Now, a prediction for the year ahead from my source of all high-brow, junky teen news, the BBC:
Drum rolls... more like blubber ones! How ever did they get word about my fat plans! Alas, it is true. Here I sit, eating my breakfast of 7-cheese quesedilla (who knew chocolate syrup was a cheese?) stuffed inside a fried duckling, thinking about 6 months from now when Daniel Baldwin and I will lovingly feed each other human baby parts, like in 9 1/2 Weeks, only a lot schweatier. Alas, I won't let my newfound body ruin my inner rooster "confidence".
Me in a nutshell. It's like looking into a mirror.
So let's review how this very special Rooster New Year has been treating me so far. My day began with a dickless subway conductor closing the doors on my arm, with my bag and wallet inside of the train (my worst fears realized.) I held on with all my might, and managed to pull my body inside in between the door slamming intervals that managed to damage my coat, mark up my pants, and leave a dark red burnt-rubber gash on my wrist. (Gash Wednesday indeed. Seriously.) I spent the rest of the train ride noticing how people refused to look me in the eyes, and pressed up next to some asshole who, on a packed train, was reading The Post, all the while trying to block the articles from me. What a dick. (Also, I'm not normally a train-shover-onner, but I was mighty late this morning as I got lost in a Today show trance for 35 minutes this morning.)
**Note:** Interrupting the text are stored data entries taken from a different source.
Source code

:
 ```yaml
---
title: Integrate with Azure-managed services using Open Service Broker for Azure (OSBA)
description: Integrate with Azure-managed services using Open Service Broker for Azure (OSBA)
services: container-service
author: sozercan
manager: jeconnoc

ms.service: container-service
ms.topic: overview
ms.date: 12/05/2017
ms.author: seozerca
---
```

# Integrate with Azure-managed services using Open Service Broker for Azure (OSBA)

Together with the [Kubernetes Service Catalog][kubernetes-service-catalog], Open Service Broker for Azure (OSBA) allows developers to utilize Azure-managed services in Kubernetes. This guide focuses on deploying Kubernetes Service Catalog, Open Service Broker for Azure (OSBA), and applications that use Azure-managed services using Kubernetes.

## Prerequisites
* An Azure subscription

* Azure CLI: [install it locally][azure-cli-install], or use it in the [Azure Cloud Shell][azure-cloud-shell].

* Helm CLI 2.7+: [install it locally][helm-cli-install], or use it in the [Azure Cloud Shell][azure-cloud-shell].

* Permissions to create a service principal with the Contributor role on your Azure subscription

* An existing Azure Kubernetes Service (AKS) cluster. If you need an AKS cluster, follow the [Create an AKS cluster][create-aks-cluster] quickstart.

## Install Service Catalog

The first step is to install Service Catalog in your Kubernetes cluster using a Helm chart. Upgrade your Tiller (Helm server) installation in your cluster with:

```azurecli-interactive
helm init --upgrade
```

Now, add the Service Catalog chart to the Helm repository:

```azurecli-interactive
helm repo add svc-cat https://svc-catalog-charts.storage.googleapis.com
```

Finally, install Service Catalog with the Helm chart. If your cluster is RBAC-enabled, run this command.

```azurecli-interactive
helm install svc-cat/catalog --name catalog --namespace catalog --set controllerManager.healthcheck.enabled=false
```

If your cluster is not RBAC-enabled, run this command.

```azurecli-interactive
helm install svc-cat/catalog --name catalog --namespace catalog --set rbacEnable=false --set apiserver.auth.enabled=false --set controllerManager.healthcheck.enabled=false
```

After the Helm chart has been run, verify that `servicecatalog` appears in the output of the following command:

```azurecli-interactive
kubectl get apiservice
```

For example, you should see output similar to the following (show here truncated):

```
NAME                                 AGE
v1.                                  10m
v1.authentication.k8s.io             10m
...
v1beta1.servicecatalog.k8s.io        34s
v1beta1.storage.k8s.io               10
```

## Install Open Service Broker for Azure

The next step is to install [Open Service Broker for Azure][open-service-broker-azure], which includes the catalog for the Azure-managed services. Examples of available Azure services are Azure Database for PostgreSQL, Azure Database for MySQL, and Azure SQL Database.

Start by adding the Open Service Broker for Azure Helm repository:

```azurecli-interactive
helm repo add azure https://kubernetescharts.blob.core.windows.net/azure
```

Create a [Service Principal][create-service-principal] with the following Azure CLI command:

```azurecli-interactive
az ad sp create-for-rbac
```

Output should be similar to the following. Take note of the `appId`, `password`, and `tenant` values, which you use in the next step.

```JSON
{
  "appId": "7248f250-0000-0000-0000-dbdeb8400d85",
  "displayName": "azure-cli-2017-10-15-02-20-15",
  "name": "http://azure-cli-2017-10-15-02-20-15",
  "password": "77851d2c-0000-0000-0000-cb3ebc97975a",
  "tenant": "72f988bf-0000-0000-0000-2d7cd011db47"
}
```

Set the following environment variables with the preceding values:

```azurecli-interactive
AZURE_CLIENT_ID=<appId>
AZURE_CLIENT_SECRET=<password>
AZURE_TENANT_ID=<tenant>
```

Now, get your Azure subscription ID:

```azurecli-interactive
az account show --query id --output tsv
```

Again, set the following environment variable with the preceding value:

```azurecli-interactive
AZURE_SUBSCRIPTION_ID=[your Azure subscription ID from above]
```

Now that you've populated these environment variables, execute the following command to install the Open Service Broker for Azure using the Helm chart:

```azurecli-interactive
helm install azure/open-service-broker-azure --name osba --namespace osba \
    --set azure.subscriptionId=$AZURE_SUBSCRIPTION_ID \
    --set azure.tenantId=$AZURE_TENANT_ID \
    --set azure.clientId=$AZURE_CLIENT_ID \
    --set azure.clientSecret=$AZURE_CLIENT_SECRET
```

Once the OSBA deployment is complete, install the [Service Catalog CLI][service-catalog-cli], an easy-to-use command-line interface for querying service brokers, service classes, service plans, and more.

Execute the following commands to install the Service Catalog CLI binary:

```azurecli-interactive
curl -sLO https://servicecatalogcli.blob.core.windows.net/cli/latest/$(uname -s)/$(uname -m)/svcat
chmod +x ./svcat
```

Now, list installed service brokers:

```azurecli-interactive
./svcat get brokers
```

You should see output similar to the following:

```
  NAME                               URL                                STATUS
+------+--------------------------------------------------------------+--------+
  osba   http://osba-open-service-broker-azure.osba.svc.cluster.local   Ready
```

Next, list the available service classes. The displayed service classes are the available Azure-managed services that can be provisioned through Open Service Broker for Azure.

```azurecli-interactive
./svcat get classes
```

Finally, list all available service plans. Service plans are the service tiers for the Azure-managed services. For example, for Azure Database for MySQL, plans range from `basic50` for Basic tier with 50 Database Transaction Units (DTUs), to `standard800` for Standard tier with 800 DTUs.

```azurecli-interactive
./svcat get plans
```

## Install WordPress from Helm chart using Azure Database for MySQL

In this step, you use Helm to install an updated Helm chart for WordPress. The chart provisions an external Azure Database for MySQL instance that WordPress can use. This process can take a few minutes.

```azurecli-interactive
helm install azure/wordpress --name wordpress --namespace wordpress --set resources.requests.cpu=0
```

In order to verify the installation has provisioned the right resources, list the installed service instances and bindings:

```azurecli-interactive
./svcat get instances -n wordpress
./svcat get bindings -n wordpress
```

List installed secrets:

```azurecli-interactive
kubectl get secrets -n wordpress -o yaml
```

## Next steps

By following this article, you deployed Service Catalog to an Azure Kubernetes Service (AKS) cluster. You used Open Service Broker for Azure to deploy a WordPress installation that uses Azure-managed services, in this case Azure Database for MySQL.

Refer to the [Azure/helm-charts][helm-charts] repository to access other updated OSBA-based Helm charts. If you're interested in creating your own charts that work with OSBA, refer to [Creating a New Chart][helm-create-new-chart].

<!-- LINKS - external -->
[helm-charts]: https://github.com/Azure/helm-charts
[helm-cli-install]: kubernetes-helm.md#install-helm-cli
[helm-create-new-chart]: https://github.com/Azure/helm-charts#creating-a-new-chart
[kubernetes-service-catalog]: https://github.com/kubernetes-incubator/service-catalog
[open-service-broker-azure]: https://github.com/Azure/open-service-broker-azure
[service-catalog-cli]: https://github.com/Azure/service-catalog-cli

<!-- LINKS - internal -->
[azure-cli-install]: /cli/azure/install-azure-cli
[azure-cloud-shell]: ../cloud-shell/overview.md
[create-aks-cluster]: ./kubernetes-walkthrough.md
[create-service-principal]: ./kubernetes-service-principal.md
Once at work, I cracked open a delicious Nantucket Nectars Orange Mango, a drink that will no doubt lend itself to my "Fat Plans 2005". If you haven't tried this, then don't. You will shortly become addicted. Also, where can I get the keys to this ride?
Finally, this post is somewhat of a bastardized Frankenstein of ideas, as I had already written it and it got deleted. The first one was better, but alas, this free program can only do so much (re: my brain.) All bitching and moaning aside, Happy New Year, or a Good Lent, depending. (Can you say "Good Lent"?)